--- Extracted material Enclosed Below ---

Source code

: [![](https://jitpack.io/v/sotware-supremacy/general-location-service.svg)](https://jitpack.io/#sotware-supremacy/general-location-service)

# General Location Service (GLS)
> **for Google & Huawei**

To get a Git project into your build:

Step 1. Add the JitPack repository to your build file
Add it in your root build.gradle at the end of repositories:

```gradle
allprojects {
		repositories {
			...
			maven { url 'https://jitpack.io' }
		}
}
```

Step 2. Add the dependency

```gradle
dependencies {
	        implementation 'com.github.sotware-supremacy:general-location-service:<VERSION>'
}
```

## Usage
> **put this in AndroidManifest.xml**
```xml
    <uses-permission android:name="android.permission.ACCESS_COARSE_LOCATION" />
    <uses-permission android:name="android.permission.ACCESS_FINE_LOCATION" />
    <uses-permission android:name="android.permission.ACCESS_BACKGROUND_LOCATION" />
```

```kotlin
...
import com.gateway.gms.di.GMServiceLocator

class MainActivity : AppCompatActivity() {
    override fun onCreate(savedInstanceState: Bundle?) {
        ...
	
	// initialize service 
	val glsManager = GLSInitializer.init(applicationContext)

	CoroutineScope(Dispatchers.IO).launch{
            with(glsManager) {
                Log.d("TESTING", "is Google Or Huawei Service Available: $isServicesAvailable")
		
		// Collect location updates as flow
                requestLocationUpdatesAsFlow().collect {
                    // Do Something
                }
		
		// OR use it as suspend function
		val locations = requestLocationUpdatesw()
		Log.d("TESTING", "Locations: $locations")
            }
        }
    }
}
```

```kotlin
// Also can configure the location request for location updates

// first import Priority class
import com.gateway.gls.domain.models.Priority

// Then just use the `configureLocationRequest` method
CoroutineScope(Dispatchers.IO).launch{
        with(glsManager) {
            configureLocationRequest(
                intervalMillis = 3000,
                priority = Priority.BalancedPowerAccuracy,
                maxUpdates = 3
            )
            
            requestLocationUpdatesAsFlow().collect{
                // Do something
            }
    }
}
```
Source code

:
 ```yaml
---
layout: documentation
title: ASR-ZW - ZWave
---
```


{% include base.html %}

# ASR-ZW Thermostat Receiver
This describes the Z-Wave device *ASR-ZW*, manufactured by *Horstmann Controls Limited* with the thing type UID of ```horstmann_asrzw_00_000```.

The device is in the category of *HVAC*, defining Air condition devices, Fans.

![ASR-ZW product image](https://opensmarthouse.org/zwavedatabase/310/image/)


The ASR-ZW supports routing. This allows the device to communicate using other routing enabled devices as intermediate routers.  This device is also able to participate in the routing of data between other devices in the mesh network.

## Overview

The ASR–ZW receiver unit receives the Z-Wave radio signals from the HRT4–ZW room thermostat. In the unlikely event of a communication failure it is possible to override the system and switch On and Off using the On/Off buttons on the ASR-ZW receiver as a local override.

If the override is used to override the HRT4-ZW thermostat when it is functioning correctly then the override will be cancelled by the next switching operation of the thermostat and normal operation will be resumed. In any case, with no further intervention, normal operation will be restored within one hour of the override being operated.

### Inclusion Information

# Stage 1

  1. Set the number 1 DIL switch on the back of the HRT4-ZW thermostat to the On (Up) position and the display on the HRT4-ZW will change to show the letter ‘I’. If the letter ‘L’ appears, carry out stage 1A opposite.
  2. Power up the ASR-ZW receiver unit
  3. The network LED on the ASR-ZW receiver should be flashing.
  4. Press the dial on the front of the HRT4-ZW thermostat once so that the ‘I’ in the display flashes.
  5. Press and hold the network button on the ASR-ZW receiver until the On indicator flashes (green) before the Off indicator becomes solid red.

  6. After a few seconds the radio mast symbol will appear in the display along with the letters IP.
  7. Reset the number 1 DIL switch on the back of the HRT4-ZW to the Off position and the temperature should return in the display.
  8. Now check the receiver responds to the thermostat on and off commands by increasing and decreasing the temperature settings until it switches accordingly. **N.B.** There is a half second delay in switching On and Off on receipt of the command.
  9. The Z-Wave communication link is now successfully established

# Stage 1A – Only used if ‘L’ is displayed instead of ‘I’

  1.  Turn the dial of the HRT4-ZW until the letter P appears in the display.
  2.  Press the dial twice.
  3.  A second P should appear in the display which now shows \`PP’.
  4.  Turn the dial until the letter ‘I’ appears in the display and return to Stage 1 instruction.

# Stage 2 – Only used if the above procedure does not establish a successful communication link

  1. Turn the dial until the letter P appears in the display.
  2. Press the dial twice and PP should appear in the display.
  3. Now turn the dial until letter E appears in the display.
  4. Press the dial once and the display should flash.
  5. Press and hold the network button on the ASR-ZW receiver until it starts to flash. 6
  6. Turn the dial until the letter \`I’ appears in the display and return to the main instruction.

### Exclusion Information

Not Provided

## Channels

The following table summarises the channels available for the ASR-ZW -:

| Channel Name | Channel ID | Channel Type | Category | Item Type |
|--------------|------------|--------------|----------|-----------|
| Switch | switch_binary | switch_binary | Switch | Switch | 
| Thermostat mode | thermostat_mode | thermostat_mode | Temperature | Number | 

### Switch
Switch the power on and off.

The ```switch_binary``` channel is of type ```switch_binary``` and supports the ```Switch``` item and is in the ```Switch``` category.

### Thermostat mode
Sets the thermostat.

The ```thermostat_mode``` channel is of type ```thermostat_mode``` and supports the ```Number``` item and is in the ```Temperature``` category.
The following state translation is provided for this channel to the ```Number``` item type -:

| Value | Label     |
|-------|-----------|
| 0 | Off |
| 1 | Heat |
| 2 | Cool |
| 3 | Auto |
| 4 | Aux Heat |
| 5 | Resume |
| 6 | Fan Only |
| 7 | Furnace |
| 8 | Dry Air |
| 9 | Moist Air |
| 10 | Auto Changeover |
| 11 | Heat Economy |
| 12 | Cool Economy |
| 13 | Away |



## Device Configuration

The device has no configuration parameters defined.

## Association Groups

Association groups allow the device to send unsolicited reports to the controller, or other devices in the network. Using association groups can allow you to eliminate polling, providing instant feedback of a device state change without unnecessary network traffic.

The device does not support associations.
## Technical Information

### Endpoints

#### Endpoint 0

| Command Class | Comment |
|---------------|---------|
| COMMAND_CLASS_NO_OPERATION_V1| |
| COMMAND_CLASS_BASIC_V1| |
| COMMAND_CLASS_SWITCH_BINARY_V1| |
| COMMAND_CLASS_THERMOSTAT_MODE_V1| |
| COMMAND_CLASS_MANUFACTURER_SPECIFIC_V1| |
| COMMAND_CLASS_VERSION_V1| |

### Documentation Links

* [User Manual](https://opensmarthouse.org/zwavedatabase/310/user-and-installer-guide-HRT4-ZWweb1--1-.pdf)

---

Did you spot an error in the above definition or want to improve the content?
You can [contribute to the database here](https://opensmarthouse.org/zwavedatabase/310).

--- End of Enclosed Extracted material ---

### [Directions for this task]
Only lines of the data holding the word "zwavedatabase" go in the answer. Please copy each of them.

### [Answer section]
![ASR-ZW product image](https://opensmarthouse.org/zwavedatabase/310/image/)
* [User Manual](https://opensmarthouse.org/zwavedatabase/310/user-and-installer-guide-HRT4-ZWweb1--1-.pdf)
You can [contribute to the database here](https://opensmarthouse.org/zwavedatabase/310).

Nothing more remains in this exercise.